Scott Ruby, a director at the Department of Commerce, sent a letter to Anchorage Mayor Dan Sullivan telling him that disbursements for the $37 million grant which includes funding for Anchorage tennis courts has been suspended pending “resolution” of issues surrounding the grant: namely the use of the grant money to build new tennis courts.
Ruby wrote that the department is “taking this action in response to a legal concern raised by the Legislature’s Legal Services Division.” Ruby said that the action was “unfortunate,” and he hoped for a speedy resolution.
Alaska state Sen. Lesil McGuire alerted the division to the legal services opinion in a letter she wrote to the department and to Gov. Sean Parnell.

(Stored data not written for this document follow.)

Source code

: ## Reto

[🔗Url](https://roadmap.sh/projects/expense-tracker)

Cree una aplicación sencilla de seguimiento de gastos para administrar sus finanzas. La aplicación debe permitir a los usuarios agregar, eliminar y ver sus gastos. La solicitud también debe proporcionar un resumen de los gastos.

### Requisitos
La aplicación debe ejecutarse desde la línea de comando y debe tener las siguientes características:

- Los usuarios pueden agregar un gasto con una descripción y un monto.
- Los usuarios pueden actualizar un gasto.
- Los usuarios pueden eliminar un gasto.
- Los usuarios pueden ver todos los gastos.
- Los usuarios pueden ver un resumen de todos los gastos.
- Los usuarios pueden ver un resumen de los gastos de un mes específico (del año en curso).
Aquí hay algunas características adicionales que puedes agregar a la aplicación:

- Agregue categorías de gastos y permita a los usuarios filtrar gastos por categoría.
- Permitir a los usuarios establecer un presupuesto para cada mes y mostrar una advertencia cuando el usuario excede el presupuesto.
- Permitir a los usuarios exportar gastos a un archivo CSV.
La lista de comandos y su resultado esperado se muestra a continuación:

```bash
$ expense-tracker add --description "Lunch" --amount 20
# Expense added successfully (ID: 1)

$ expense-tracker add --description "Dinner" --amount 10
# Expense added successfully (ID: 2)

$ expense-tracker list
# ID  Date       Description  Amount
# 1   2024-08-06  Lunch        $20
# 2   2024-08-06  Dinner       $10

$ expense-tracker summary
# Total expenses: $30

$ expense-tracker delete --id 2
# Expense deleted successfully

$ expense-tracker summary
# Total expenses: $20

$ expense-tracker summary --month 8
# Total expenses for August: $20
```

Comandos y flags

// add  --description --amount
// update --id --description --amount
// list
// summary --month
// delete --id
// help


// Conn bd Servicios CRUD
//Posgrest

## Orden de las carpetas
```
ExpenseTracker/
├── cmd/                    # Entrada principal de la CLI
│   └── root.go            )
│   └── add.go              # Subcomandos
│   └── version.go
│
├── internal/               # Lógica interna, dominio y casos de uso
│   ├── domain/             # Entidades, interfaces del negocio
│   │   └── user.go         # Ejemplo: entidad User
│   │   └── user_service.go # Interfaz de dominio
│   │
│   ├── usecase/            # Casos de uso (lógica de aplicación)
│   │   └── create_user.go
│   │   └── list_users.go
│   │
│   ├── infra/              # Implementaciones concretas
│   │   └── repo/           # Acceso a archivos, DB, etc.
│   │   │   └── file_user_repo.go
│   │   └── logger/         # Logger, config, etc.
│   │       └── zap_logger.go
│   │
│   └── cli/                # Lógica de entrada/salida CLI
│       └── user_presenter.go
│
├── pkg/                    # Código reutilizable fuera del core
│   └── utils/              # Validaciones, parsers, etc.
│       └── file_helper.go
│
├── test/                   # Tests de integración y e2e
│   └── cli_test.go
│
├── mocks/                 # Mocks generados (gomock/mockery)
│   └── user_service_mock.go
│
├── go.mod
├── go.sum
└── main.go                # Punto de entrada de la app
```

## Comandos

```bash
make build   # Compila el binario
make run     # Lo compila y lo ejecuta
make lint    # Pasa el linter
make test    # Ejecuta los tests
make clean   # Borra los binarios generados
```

Last year lawmakers added the funding for the courts to a larger package in the state capital budget earmarked, “Project 80s Deferred and Critical Maintenance.” The money was originally intended to support renovations to aging facilities like the Dempsey-Anderson Arena, Sullivan Arena and the Ben Boeke Ice Arena.
Sullivan and Rep. Lindsey Holmes pushed for the tennis court money to be part of the appropriation, a push that has since captured the public’s attention and has turned into a symbol of murky government process.

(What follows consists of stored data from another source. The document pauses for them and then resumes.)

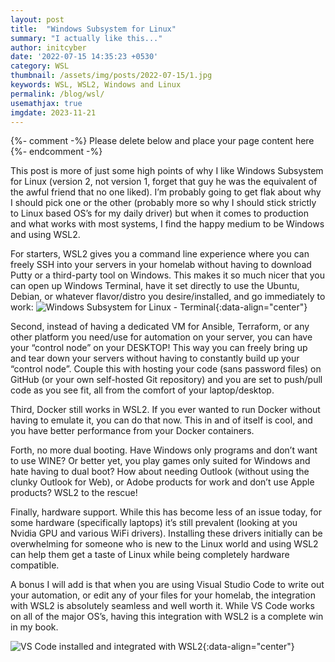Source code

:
 ```yaml
---
layout: post
title:  "Windows Subsystem for Linux"
summary: "I actually like this..."
author: initcyber
date: '2022-07-15 14:35:23 +0530'
category: WSL
thumbnail: /assets/img/posts/2022-07-15/1.jpg
keywords: WSL, WSL2, Windows and Linux
permalink: /blog/wsl/
usemathjax: true
imgdate: 2023-11-21
---
```


{%- comment -%} Please delete below and place your page content here {%- endcomment -%}


This post is more of just some high points of why I like Windows Subsystem for Linux (version 2, not version 1, forget that guy he was the equivalent of the awful friend that no one liked). I’m probably going to get flak about why I should pick one or the other (probably more so why I should stick strictly to Linux based OS’s for my daily driver) but when it comes to production and what works with most systems, I find the happy medium to be Windows and using WSL2.

For starters, WSL2 gives you a command line experience where you can freely SSH into your servers in your homelab without having to download Putty or a third-party tool on Windows. This makes it so much nicer that you can open up Windows Terminal, have it set directly to use the Ubuntu, Debian, or whatever flavor/distro you desire/installed, and go immediately to work:
![Windows Subsystem for Linux - Terminal](/assets/img/posts/{{page.imgdate}}/2.png){:data-align="center"}

Second, instead of having a dedicated VM for Ansible, Terraform, or any other platform you need/use for automation on your server, you can have your “control node” on your DESKTOP! This way you can freely bring up and tear down your servers without having to constantly build up your “control node”. Couple this with hosting your code (sans password files) on GitHub (or your own self-hosted Git repository) and you are set to push/pull code as you see fit, all from the comfort of your laptop/desktop.

Third, Docker still works in WSL2. If you ever wanted to run Docker without having to emulate it, you can do that now. This in and of itself is cool, and you have better performance from your Docker containers.

Forth, no more dual booting. Have Windows only programs and don’t want to use WINE? Or better yet, you play games only suited for Windows and hate having to dual boot? How about needing Outlook (without using the clunky Outlook for Web), or Adobe products for work and don’t use Apple products? WSL2 to the rescue!

Finally, hardware support. While this has become less of an issue today, for some hardware (specifically laptops) it’s still prevalent (looking at you Nvidia GPU and various WiFi drivers). Installing these drivers initially can be overwhelming for someone who is new to the Linux world and using WSL2 can help them get a taste of Linux while being completely hardware compatible.

A bonus I will add is that when you are using Visual Studio Code to write out your automation, or edit any of your files for your homelab, the integration with WSL2 is absolutely seamless and well worth it. While VS Code works on all of the major OS’s, having this integration with WSL2 is a complete win in my book.

![VS Code installed and integrated with WSL2](/assets/img/posts/{{page.imgdate}}/3.png){:data-align="center"}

Hilary Martin, the legislative lawyer Ruby is referring to, wrote on April 2 that the law says that a condition of a grant is that the grantee will “spend the grant for the purposes specified in the appropriation or allocation.” New tennis courts “would not likely fit with the purpose of the appropriation,” Martin wrote. Nor would they fit the definition of deferred and critical maintenance of buildings built in the 1980s, she said.

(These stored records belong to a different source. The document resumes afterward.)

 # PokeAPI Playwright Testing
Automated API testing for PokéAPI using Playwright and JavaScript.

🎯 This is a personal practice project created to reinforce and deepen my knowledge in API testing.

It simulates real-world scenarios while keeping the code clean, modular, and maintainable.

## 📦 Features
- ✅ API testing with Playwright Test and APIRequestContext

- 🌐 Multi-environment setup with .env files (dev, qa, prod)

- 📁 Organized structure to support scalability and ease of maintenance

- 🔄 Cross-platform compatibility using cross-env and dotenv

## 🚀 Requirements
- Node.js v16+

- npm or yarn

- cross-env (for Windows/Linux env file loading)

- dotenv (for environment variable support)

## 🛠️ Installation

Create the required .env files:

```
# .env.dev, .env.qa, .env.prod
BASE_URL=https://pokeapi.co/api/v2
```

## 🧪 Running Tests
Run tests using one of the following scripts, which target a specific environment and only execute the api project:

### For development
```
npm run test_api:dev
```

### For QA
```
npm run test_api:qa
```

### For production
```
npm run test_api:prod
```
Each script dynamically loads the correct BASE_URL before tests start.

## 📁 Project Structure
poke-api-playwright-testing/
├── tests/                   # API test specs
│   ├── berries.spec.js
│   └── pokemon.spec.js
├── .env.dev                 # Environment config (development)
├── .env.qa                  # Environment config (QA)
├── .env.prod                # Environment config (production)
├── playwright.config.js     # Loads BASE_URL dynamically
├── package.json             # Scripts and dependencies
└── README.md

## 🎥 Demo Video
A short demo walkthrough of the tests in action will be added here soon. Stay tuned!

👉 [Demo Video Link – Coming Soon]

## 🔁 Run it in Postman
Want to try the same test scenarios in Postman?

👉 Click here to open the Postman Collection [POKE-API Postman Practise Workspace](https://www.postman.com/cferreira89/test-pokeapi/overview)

McGuire is running against Sullivan in the lieutenant governor’s race. She recently asked the Senate Finance Committee to re-appropriate the tennis court money and put it into the library instead.
The Committee voted against doing do.
McGuire denies that she’s pushing the issue for her campaign, and welcomes a rewrite of the grant to fit the stated purposes. One of her main goals, she said, is for the public to be aware of the fact that the Legislature didn’t authorize tennis courts when they allocated the money.
“This is precedent setting,” McGuire said. “When you’re asking for public money, you should be clear what you’re asking for.”